**Your instructions**
Your task is to repeat the entries below exactly and to leave their images out.

**Saved data entries**

########

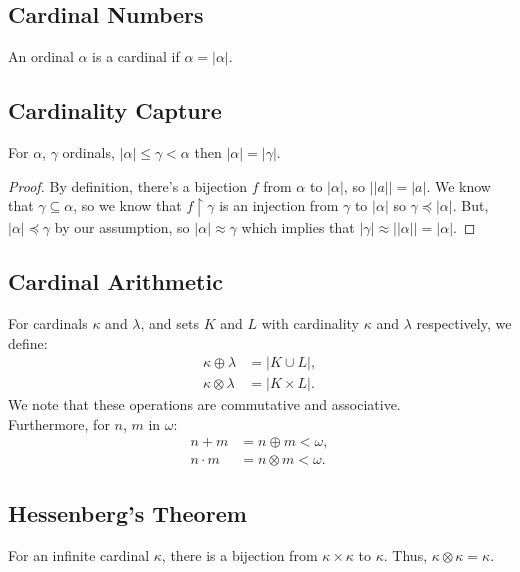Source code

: \subsection{Cardinal Numbers}

An ordinal $\alpha$ is a cardinal if $\alpha = |\alpha|$.

\subsection{Cardinality Capture}

For $\alpha$, $\gamma$ ordinals,
$|\alpha| \leq \gamma < \alpha$ then $|\alpha| = |\gamma|$.

\begin{proof}
    By definition, there's a bijection $f$ from $\alpha$
    to $|\alpha|$, so $||a|| = |a|$. We know that $\gamma
    \subseteq \alpha$, so we know that
    $f \upharpoonright \gamma$ is an injection from $\gamma$ to 
    $|\alpha|$ so $\gamma \preceq |\alpha|$. But, 
    $|\alpha| \preceq \gamma$ by our assumption,
    so $|\alpha| \approx \gamma$ which implies that
    $|\gamma| \approx ||\alpha|| = |\alpha|$.
\end{proof}

\subsection{Cardinal Arithmetic}

For cardinals $\kappa$ and $\lambda$, and sets $K$ and $L$ with cardinality
$\kappa$ and $\lambda$ respectively, we define: \begin{align*}
    \kappa \oplus \lambda &= |K \cup L|, \tag{for $K$, $L$ disjoint} \\
    \kappa \otimes \lambda &= |K \times L|.
\end{align*} We note that these operations are commutative and associative.
\\[\baselineskip]
Furthermore, for $n$, $m$ in $\omega$: \begin{align*}
    n + m &= n \oplus m < \omega, \\
    n \cdot m &= n \otimes m < \omega.
\end{align*}

\subsection{Hessenberg's Theorem}

For an infinite cardinal $\kappa$, there is a bijection from $\kappa \times \kappa$
to $\kappa$. Thus, $\kappa \otimes \kappa = \kappa$.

########

**Solved exercise**
Source code

: \subsection{Cardinal Numbers}

An ordinal $\alpha$ is a cardinal if $\alpha = |\alpha|$.

\subsection{Cardinality Capture}

For $\alpha$, $\gamma$ ordinals,
$|\alpha| \leq \gamma < \alpha$ then $|\alpha| = |\gamma|$.

\begin{proof}
    By definition, there's a bijection $f$ from $\alpha$
    to $|\alpha|$, so $||a|| = |a|$. We know that $\gamma
    \subseteq \alpha$, so we know that
    $f \upharpoonright \gamma$ is an injection from $\gamma$ to 
    $|\alpha|$ so $\gamma \preceq |\alpha|$. But, 
    $|\alpha| \preceq \gamma$ by our assumption,
    so $|\alpha| \approx \gamma$ which implies that
    $|\gamma| \approx ||\alpha|| = |\alpha|$.
\end{proof}

\subsection{Cardinal Arithmetic}

For cardinals $\kappa$ and $\lambda$, and sets $K$ and $L$ with cardinality
$\kappa$ and $\lambda$ respectively, we define: \begin{align*}
    \kappa \oplus \lambda &= |K \cup L|, \tag{for $K$, $L$ disjoint} \\
    \kappa \otimes \lambda &= |K \times L|.
\end{align*} We note that these operations are commutative and associative.
\\[\baselineskip]
Furthermore, for $n$, $m$ in $\omega$: \begin{align*}
    n + m &= n \oplus m < \omega, \\
    n \cdot m &= n \otimes m < \omega.
\end{align*}

\subsection{Hessenberg's Theorem}

For an infinite cardinal $\kappa$, there is a bijection from $\kappa \times \kappa$
to $\kappa$. Thus, $\kappa \otimes \kappa = \kappa$.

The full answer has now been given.